DESCRIPTION OF THE TASK: Look through the data below. Collect every line where the word "right" occurs.

DATA FOR PROCESSING:
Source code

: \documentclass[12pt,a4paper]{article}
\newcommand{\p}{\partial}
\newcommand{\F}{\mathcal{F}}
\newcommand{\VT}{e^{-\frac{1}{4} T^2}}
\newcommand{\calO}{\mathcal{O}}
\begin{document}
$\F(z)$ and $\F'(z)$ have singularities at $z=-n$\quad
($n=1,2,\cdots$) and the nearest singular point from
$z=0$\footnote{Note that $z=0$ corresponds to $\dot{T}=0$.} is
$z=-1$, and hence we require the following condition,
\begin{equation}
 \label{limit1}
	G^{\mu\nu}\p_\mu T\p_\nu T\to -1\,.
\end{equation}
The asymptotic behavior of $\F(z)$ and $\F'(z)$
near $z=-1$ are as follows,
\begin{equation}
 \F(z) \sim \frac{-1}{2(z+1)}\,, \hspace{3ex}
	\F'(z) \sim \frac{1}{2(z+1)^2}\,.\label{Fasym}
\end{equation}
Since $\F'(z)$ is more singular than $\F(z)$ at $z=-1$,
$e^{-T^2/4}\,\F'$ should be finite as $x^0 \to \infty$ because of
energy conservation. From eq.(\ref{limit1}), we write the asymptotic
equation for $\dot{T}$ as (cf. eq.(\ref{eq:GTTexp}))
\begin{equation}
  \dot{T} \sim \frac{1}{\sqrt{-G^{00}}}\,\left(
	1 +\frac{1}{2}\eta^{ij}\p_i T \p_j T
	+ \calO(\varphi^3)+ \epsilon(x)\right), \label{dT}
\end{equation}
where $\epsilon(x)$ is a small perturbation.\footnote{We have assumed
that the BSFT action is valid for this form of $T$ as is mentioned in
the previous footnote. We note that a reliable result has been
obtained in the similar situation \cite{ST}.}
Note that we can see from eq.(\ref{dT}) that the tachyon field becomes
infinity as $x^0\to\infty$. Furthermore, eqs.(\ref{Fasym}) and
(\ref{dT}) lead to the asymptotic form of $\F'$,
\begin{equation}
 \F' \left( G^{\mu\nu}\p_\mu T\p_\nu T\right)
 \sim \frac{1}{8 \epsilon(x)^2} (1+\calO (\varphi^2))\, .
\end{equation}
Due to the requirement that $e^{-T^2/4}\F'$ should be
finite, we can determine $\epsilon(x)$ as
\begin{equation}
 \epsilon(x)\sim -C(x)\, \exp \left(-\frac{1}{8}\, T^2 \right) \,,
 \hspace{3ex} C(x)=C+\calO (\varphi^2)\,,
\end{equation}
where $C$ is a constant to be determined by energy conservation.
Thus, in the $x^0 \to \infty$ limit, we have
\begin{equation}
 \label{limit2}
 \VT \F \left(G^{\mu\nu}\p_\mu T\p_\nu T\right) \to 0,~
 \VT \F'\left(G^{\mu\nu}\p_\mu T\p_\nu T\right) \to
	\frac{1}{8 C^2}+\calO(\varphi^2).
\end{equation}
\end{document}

RESULT OF THE EXERCISE:
	+ \calO(\varphi^3)+ \epsilon(x)\right), \label{dT}
 \F' \left( G^{\mu\nu}\p_\mu T\p_\nu T\right)
 \epsilon(x)\sim -C(x)\, \exp \left(-\frac{1}{8}\, T^2 \right) \,,
 \VT \F \left(G^{\mu\nu}\p_\mu T\p_\nu T\right) \to 0,~
 \VT \F'\left(G^{\mu\nu}\p_\mu T\p_\nu T\right) \to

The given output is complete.